The Civil Society Network on Statelessness aims to provide a “robust framework” for cooperation and collective action between the organizations and the state in line with the two United Nations treaties, namely 1954 Convention Relating to the Status of Stateless Persons and the 1961 Convention on the Reduction of Statelessness, according to their memorandum of understanding.

“Statelessness impinges on the fundamental human right to a nationality and deprives stateless persons, stateless applicants, and persons of undetermined nationality or populations at risk of statelessness, especially children, to access other rights and services,” said the memorandum signed by the groups, including the Philippine Nikkeijin Legal Support Center helping Filipino-Japanese descendants recover their Japanese identities.

Stateless persons, not considered as nationals by any state, include unregistered children displaced by conflict and abandoned children of unknown parentage.

For example, there are people of Indonesian descent in the Philippines who are not treated as nationals by the Philippine government and did not reacquire Indonesian citizenship.

In the case of Japanese descendants, whose average age is 83, “time is of the essence,” said Norihiro Inomata, who signed the agreement on behalf of the Nikkeijin Legal Support Center.

“Hopefully, bilateral cooperation between the governments of the Philippines and Japan could swiftly resolve pressing issues,” he added.

Inomata said there are about 600 stateless Japanese descendants who have yet to prove their Japanese lineage after their birth records were lost or destroyed during World War II.

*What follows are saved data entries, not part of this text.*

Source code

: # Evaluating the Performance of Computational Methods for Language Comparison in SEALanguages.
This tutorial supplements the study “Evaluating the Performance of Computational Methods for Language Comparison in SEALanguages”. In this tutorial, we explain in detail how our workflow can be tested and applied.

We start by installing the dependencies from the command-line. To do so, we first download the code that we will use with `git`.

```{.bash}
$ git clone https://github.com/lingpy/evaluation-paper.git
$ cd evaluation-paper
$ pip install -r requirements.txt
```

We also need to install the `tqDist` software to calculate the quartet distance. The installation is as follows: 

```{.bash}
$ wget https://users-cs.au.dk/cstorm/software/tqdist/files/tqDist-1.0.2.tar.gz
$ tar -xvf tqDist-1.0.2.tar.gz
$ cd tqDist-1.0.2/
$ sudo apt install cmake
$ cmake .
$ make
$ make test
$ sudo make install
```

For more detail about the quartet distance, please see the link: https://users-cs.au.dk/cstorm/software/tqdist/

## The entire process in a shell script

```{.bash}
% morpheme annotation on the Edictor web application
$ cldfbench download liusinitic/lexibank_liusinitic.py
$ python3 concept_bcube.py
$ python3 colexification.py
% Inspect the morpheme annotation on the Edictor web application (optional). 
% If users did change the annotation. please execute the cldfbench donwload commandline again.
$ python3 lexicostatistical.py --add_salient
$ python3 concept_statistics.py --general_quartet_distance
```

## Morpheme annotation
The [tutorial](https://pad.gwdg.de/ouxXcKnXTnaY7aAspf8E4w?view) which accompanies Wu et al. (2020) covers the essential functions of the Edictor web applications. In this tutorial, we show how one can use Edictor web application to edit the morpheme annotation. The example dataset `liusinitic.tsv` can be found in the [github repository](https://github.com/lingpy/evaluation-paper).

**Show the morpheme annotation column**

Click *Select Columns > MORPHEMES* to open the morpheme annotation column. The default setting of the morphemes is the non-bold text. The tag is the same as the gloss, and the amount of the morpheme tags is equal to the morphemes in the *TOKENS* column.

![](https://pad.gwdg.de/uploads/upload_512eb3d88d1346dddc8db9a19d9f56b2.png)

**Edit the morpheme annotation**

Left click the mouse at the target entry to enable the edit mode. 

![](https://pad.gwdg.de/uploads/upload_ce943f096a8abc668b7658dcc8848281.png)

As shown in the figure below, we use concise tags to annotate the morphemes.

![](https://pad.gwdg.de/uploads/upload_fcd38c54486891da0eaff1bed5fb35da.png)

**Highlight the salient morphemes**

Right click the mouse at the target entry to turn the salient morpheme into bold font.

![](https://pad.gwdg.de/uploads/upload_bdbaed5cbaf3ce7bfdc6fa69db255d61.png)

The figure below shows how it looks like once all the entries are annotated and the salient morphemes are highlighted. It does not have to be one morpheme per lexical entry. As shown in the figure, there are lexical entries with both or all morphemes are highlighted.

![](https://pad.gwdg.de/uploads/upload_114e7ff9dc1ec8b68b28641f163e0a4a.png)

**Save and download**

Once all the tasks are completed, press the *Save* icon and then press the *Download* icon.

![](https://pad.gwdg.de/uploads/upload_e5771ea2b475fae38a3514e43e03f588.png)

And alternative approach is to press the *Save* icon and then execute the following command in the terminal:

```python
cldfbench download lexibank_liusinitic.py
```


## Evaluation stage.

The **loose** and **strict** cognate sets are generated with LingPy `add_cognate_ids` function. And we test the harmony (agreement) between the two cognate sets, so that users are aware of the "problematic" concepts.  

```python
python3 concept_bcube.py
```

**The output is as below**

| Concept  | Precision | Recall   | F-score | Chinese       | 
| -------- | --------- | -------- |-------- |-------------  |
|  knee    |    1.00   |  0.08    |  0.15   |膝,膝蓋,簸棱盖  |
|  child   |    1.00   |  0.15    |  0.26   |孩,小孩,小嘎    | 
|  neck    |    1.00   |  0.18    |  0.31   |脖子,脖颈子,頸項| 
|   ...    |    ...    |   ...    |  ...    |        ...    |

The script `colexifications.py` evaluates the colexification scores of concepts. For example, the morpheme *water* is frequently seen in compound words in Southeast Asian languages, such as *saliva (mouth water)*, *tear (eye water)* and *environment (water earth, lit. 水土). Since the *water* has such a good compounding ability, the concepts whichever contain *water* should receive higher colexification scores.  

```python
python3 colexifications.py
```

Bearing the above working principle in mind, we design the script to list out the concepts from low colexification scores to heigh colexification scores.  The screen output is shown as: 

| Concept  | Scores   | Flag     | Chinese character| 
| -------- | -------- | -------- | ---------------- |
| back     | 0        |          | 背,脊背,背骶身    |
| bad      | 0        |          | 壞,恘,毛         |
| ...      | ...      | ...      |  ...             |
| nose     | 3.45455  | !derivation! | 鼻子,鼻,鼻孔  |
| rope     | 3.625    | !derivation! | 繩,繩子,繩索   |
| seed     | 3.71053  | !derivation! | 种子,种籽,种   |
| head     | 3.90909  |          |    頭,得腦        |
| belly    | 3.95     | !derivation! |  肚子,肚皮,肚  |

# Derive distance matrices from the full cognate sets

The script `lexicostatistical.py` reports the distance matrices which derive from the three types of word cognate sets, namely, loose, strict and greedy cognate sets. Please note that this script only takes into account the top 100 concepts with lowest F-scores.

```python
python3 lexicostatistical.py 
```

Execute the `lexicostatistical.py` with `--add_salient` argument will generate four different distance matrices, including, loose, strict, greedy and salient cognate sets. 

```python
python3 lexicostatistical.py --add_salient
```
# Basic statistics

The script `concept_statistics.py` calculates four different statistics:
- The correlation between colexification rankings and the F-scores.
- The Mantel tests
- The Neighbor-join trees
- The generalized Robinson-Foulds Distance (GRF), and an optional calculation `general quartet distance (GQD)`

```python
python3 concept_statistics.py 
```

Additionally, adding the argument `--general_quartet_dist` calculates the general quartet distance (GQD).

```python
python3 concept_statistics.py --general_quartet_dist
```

They are children of Japanese men repatriated or conscripted to the military during the war, who were forced to leave their Filipino wives and children behind or died in combat.

The Office of the U.N. High Commissioner for Refugees, which serves as an “observer” in the network’s initiative, said there are ongoing discussions between Japan and the Philippines to come up with a legal framework to address the status of the descendants.

Philippine State Counsel George Ortha, who heads the Refugee and Stateless Persons Protection Unit of the Justice Department, said there is a close collaboration between the Indonesian and the Philippine governments and that only 3 percent of over 6,000 of stateless Indonesian descent identified through a 2012-2013 study by the two countries and the UNHCR remain stateless.